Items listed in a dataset

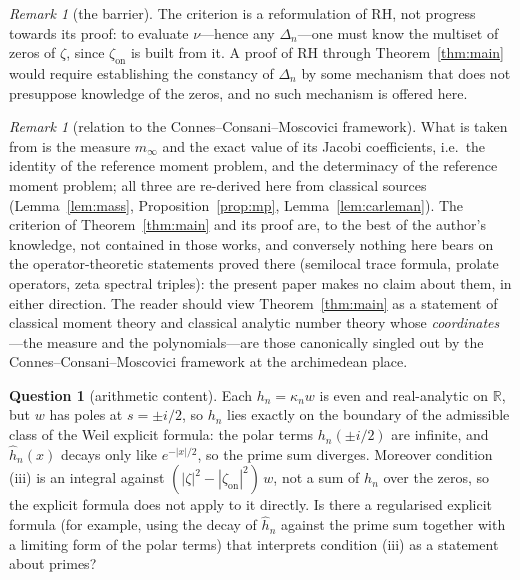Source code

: \documentclass[11pt]{amsart}
\theoremstyle{definition}
\newtheorem{question}[theorem]{Question}
\theoremstyle{remark}
\newtheorem{remark}[theorem]{Remark}
\newcommand{\bbR}{\mathbb{R}}
\newcommand{\minf}{m_\infty}
\newcommand{\zon}{\zeta_{\mathrm{on}}}
\begin{document}
\begin{remark}[the barrier]\label{rem:barrier}
The criterion is a reformulation of RH, not progress towards its proof: to
evaluate $\nu$---hence any $\Delta_n$---one must know the multiset of zeros
of $\zeta$, since $\zon$ is built from it. A proof of RH through
Theorem~\ref{thm:main} would require establishing the constancy of
$\Delta_n$ by some mechanism that does not presuppose knowledge of the
zeros, and no such mechanism is offered here.
\end{remark}

\begin{remark}[relation to the Connes--Consani--Moscovici framework]
\label{rem:ccm}
What is taken from \cite{CCMprolate,CCMq,CCMtriples} is the measure $\minf$
and the exact value of its Jacobi coefficients, i.e.\ the identity of the
reference moment problem, and the determinacy of the reference moment
problem; all three are re-derived here from classical sources
(Lemma~\ref{lem:mass}, Proposition~\ref{prop:mp}, Lemma~\ref{lem:carleman}). The criterion of
Theorem~\ref{thm:main} and its proof are, to the best of the author's
knowledge, not contained in those works, and conversely nothing here bears
on the operator-theoretic statements proved there (semilocal trace formula,
prolate operators, zeta spectral triples): the present paper makes no claim
about them, in either direction. The reader should view
Theorem~\ref{thm:main} as a statement of classical moment theory and
classical analytic number theory whose \emph{coordinates}---the measure and
the polynomials---are those canonically singled out by the
Connes--Consani--Moscovici framework at the archimedean place.
\end{remark}

\begin{question}[arithmetic content]\label{q:arith}
Each $h_n=\kappa_n w$ is even and real-analytic on $\bbR$, but $w$ has
poles at $s=\pm i/2$, so $h_n$ lies exactly on the boundary of the
admissible class of the Weil explicit formula: the polar terms
$h_n(\pm i/2)$ are infinite, and $\widehat h_n(x)$ decays only like
$e^{-|x|/2}$, so the prime sum diverges.
Moreover condition (iii) is an integral against
$(|\zeta|^2-|\zon|^2)\,w$, not a sum of $h_n$ over the zeros, so the
explicit formula does not apply to it directly. Is there a regularised explicit
formula (for example, using the decay of $\widehat h_n$ against the prime
sum together with a limiting form of the polar terms) that interprets
condition (iii) as a statement about primes?
\end{question}
\end{document}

# EXERCISE GOAL:
Whenever images occur above, omit them and retype each line exactly as it stands.

# FINISHED TASK:
Source code

: \documentclass[11pt]{amsart}
\theoremstyle{definition}
\newtheorem{question}[theorem]{Question}
\theoremstyle{remark}
\newtheorem{remark}[theorem]{Remark}
\newcommand{\bbR}{\mathbb{R}}
\newcommand{\minf}{m_\infty}
\newcommand{\zon}{\zeta_{\mathrm{on}}}
\begin{document}
\begin{remark}[the barrier]\label{rem:barrier}
The criterion is a reformulation of RH, not progress towards its proof: to
evaluate $\nu$---hence any $\Delta_n$---one must know the multiset of zeros
of $\zeta$, since $\zon$ is built from it. A proof of RH through
Theorem~\ref{thm:main} would require establishing the constancy of
$\Delta_n$ by some mechanism that does not presuppose knowledge of the
zeros, and no such mechanism is offered here.
\end{remark}

\begin{remark}[relation to the Connes--Consani--Moscovici framework]
\label{rem:ccm}
What is taken from \cite{CCMprolate,CCMq,CCMtriples} is the measure $\minf$
and the exact value of its Jacobi coefficients, i.e.\ the identity of the
reference moment problem, and the determinacy of the reference moment
problem; all three are re-derived here from classical sources
(Lemma~\ref{lem:mass}, Proposition~\ref{prop:mp}, Lemma~\ref{lem:carleman}). The criterion of
Theorem~\ref{thm:main} and its proof are, to the best of the author's
knowledge, not contained in those works, and conversely nothing here bears
on the operator-theoretic statements proved there (semilocal trace formula,
prolate operators, zeta spectral triples): the present paper makes no claim
about them, in either direction. The reader should view
Theorem~\ref{thm:main} as a statement of classical moment theory and
classical analytic number theory whose \emph{coordinates}---the measure and
the polynomials---are those canonically singled out by the
Connes--Consani--Moscovici framework at the archimedean place.
\end{remark}

\begin{question}[arithmetic content]\label{q:arith}
Each $h_n=\kappa_n w$ is even and real-analytic on $\bbR$, but $w$ has
poles at $s=\pm i/2$, so $h_n$ lies exactly on the boundary of the
admissible class of the Weil explicit formula: the polar terms
$h_n(\pm i/2)$ are infinite, and $\widehat h_n(x)$ decays only like
$e^{-|x|/2}$, so the prime sum diverges.
Moreover condition (iii) is an integral against
$(|\zeta|^2-|\zon|^2)\,w$, not a sum of $h_n$ over the zeros, so the
explicit formula does not apply to it directly. Is there a regularised explicit
formula (for example, using the decay of $\widehat h_n$ against the prime
sum together with a limiting form of the polar terms) that interprets
condition (iii) as a statement about primes?
\end{question}
\end{document}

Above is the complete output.